---------- INPUT DATA

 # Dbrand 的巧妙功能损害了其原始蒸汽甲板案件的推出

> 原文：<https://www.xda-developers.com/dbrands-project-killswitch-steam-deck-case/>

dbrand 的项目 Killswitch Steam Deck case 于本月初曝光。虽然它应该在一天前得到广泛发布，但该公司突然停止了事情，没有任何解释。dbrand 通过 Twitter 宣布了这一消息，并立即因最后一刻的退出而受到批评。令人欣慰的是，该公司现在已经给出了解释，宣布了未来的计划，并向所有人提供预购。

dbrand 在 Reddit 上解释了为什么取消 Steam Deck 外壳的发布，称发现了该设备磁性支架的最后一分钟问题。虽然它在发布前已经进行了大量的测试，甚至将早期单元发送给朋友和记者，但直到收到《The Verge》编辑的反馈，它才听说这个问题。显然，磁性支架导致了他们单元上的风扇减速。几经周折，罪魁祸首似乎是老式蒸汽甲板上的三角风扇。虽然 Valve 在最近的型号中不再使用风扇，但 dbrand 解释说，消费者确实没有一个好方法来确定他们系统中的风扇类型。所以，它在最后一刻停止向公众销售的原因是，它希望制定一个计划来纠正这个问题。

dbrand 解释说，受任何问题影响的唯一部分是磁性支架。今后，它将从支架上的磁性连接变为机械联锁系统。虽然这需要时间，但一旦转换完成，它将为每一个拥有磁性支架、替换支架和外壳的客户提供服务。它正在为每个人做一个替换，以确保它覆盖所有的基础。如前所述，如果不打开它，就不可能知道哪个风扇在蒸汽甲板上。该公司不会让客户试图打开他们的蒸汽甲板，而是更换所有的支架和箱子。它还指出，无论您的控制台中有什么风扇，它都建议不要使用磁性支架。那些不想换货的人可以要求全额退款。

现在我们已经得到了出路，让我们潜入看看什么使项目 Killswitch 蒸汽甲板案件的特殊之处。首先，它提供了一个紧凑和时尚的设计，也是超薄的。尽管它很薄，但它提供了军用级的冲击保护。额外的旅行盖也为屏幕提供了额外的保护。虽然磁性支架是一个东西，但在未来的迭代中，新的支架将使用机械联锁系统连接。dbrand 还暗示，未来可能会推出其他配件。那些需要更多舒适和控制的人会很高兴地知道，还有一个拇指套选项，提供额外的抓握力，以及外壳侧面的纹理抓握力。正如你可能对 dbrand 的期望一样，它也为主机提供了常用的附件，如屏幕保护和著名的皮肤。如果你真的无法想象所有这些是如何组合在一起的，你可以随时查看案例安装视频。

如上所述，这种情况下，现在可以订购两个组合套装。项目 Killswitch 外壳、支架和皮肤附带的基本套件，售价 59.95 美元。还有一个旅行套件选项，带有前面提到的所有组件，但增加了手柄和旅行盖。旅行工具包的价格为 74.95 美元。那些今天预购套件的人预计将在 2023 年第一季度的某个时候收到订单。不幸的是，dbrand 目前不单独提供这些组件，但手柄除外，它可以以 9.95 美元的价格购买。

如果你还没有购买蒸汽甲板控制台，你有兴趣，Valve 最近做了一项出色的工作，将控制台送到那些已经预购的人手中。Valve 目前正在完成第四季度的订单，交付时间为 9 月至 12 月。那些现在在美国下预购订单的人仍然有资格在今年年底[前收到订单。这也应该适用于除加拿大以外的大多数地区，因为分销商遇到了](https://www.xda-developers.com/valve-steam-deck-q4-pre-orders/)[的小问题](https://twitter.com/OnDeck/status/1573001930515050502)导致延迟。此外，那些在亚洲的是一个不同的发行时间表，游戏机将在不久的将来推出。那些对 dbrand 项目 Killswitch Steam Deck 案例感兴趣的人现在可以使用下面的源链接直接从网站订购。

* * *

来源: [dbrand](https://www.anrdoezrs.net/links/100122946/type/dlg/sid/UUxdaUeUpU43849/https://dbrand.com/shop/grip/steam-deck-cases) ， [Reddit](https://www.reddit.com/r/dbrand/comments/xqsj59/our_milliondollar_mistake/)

--------------------

→ **PROBLEM STATEMENT**
Copy out every line from the records that has the word "https".

→ **RESPONSE FOR THIS EXERCISE**
> 原文：<https://www.xda-developers.com/dbrands-project-killswitch-steam-deck-case/>
如果你还没有购买蒸汽甲板控制台，你有兴趣，Valve 最近做了一项出色的工作，将控制台送到那些已经预购的人手中。Valve 目前正在完成第四季度的订单，交付时间为 9 月至 12 月。那些现在在美国下预购订单的人仍然有资格在今年年底[前收到订单。这也应该适用于除加拿大以外的大多数地区，因为分销商遇到了](https://www.xda-developers.com/valve-steam-deck-q4-pre-orders/)[的小问题](https://twitter.com/OnDeck/status/1573001930515050502)导致延迟。此外，那些在亚洲的是一个不同的发行时间表，游戏机将在不久的将来推出。那些对 dbrand 项目 Killswitch Steam Deck 案例感兴趣的人现在可以使用下面的源链接直接从网站订购。
来源: [dbrand](https://www.anrdoezrs.net/links/100122946/type/dlg/sid/UUxdaUeUpU43849/https://dbrand.com/shop/grip/steam-deck-cases) ， [Reddit](https://www.reddit.com/r/dbrand/comments/xqsj59/our_milliondollar_mistake/)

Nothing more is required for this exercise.